The expected answer is the complete listing, reproduced character for character.

··· Information given ···

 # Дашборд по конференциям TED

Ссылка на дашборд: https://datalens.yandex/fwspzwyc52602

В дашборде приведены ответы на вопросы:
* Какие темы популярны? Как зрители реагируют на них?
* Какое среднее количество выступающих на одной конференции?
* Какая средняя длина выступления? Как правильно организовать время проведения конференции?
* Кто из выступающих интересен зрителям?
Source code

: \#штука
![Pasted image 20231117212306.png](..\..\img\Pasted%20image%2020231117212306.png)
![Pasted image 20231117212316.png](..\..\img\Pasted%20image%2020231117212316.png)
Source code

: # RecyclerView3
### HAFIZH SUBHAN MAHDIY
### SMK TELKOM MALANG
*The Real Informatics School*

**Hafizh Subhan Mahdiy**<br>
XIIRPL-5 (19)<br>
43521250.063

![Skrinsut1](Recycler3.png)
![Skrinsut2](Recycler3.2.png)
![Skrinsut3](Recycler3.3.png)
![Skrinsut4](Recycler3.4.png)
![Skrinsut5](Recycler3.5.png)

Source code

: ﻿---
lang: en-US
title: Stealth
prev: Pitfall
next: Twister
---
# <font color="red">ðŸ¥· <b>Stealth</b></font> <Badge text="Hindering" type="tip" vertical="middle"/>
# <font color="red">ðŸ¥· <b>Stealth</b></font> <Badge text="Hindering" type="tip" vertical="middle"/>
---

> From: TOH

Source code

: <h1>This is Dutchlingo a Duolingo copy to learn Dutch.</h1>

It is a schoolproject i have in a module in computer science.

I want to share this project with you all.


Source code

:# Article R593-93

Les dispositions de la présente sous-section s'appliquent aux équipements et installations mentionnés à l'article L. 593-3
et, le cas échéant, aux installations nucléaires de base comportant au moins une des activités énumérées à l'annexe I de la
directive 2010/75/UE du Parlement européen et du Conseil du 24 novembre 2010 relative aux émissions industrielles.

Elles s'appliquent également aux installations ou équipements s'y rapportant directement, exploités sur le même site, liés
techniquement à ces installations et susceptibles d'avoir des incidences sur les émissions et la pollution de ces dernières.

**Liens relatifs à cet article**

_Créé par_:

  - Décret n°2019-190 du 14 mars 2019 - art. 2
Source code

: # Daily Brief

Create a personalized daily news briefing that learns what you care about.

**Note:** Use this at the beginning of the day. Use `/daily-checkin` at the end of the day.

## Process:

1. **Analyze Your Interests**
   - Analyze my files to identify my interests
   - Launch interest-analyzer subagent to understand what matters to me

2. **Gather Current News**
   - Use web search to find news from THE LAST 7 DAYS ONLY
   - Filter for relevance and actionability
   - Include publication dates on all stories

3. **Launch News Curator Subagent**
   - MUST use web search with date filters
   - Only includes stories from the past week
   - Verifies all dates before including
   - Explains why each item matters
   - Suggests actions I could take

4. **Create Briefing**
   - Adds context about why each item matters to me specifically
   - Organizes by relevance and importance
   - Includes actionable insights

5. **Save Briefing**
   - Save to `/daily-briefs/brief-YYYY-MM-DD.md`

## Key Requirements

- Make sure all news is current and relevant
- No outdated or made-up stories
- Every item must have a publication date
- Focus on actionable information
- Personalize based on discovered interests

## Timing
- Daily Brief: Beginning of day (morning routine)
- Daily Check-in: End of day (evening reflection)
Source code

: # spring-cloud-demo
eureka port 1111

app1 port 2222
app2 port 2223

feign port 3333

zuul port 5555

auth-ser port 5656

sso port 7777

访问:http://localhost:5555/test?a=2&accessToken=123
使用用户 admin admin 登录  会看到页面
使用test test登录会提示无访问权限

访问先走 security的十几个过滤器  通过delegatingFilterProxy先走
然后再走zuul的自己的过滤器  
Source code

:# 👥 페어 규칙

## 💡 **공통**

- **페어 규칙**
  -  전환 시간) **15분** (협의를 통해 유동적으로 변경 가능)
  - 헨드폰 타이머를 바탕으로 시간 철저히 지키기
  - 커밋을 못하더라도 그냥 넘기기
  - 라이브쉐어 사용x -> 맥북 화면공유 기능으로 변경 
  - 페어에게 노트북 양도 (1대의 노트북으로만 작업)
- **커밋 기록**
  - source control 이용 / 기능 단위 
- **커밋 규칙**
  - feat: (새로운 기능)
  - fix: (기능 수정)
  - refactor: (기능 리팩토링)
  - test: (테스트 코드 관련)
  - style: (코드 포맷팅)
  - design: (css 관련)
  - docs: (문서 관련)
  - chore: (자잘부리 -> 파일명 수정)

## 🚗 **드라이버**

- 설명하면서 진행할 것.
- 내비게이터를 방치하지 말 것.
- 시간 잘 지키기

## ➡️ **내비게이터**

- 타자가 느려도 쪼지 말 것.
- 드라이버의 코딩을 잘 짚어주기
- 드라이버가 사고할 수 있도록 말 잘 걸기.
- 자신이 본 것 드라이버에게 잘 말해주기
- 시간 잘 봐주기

···

* **Response for this exercise**:
 # Дашборд по конференциям TED

Ссылка на дашборд: https://datalens.yandex/fwspzwyc52602

В дашборде приведены ответы на вопросы:
* Какие темы популярны? Как зрители реагируют на них?
* Какое среднее количество выступающих на одной конференции?
* Какая средняя длина выступления? Как правильно организовать время проведения конференции?
* Кто из выступающих интересен зрителям?
Source code

: \#штука
![Pasted image 20231117212306.png](..\..\img\Pasted%20image%2020231117212306.png)
![Pasted image 20231117212316.png](..\..\img\Pasted%20image%2020231117212316.png)
Source code

: # RecyclerView3
### HAFIZH SUBHAN MAHDIY
### SMK TELKOM MALANG
*The Real Informatics School*

**Hafizh Subhan Mahdiy**<br>
XIIRPL-5 (19)<br>
43521250.063

![Skrinsut1](Recycler3.png)
![Skrinsut2](Recycler3.2.png)
![Skrinsut3](Recycler3.3.png)
![Skrinsut4](Recycler3.4.png)
![Skrinsut5](Recycler3.5.png)

Source code

: ﻿---
lang: en-US
title: Stealth
prev: Pitfall
next: Twister
---
# <font color="red">ðŸ¥· <b>Stealth</b></font> <Badge text="Hindering" type="tip" vertical="middle"/>
# <font color="red">ðŸ¥· <b>Stealth</b></font> <Badge text="Hindering" type="tip" vertical="middle"/>
---

> From: TOH

Source code

: <h1>This is Dutchlingo a Duolingo copy to learn Dutch.</h1>

It is a schoolproject i have in a module in computer science.

I want to share this project with you all.


Source code

:# Article R593-93

Les dispositions de la présente sous-section s'appliquent aux équipements et installations mentionnés à l'article L. 593-3
et, le cas échéant, aux installations nucléaires de base comportant au moins une des activités énumérées à l'annexe I de la
directive 2010/75/UE du Parlement européen et du Conseil du 24 novembre 2010 relative aux émissions industrielles.

Elles s'appliquent également aux installations ou équipements s'y rapportant directement, exploités sur le même site, liés
techniquement à ces installations et susceptibles d'avoir des incidences sur les émissions et la pollution de ces dernières.

**Liens relatifs à cet article**

_Créé par_:

  - Décret n°2019-190 du 14 mars 2019 - art. 2
Source code

: # Daily Brief

Create a personalized daily news briefing that learns what you care about.

**Note:** Use this at the beginning of the day. Use `/daily-checkin` at the end of the day.

## Process:

1. **Analyze Your Interests**
   - Analyze my files to identify my interests
   - Launch interest-analyzer subagent to understand what matters to me

2. **Gather Current News**
   - Use web search to find news from THE LAST 7 DAYS ONLY
   - Filter for relevance and actionability
   - Include publication dates on all stories

3. **Launch News Curator Subagent**
   - MUST use web search with date filters
   - Only includes stories from the past week
   - Verifies all dates before including
   - Explains why each item matters
   - Suggests actions I could take

4. **Create Briefing**
   - Adds context about why each item matters to me specifically
   - Organizes by relevance and importance
   - Includes actionable insights

5. **Save Briefing**
   - Save to `/daily-briefs/brief-YYYY-MM-DD.md`

## Key Requirements

- Make sure all news is current and relevant
- No outdated or made-up stories
- Every item must have a publication date
- Focus on actionable information
- Personalize based on discovered interests

## Timing
- Daily Brief: Beginning of day (morning routine)
- Daily Check-in: End of day (evening reflection)
Source code

: # spring-cloud-demo
eureka port 1111

app1 port 2222
app2 port 2223

feign port 3333

zuul port 5555

auth-ser port 5656

sso port 7777

访问:http://localhost:5555/test?a=2&accessToken=123
使用用户 admin admin 登录  会看到页面
使用test test登录会提示无访问权限

访问先走 security的十几个过滤器  通过delegatingFilterProxy先走
然后再走zuul的自己的过滤器  
Source code

:# 👥 페어 규칙

## 💡 **공통**

- **페어 규칙**
  -  전환 시간) **15분** (협의를 통해 유동적으로 변경 가능)
  - 헨드폰 타이머를 바탕으로 시간 철저히 지키기
  - 커밋을 못하더라도 그냥 넘기기
  - 라이브쉐어 사용x -> 맥북 화면공유 기능으로 변경 
  - 페어에게 노트북 양도 (1대의 노트북으로만 작업)
- **커밋 기록**
  - source control 이용 / 기능 단위 
- **커밋 규칙**
  - feat: (새로운 기능)
  - fix: (기능 수정)
  - refactor: (기능 리팩토링)
  - test: (테스트 코드 관련)
  - style: (코드 포맷팅)
  - design: (css 관련)
  - docs: (문서 관련)
  - chore: (자잘부리 -> 파일명 수정)

## 🚗 **드라이버**

- 설명하면서 진행할 것.
- 내비게이터를 방치하지 말 것.
- 시간 잘 지키기

## ➡️ **내비게이터**

- 타자가 느려도 쪼지 말 것.
- 드라이버의 코딩을 잘 짚어주기
- 드라이버가 사고할 수 있도록 말 잘 걸기.
- 자신이 본 것 드라이버에게 잘 말해주기
- 시간 잘 봐주기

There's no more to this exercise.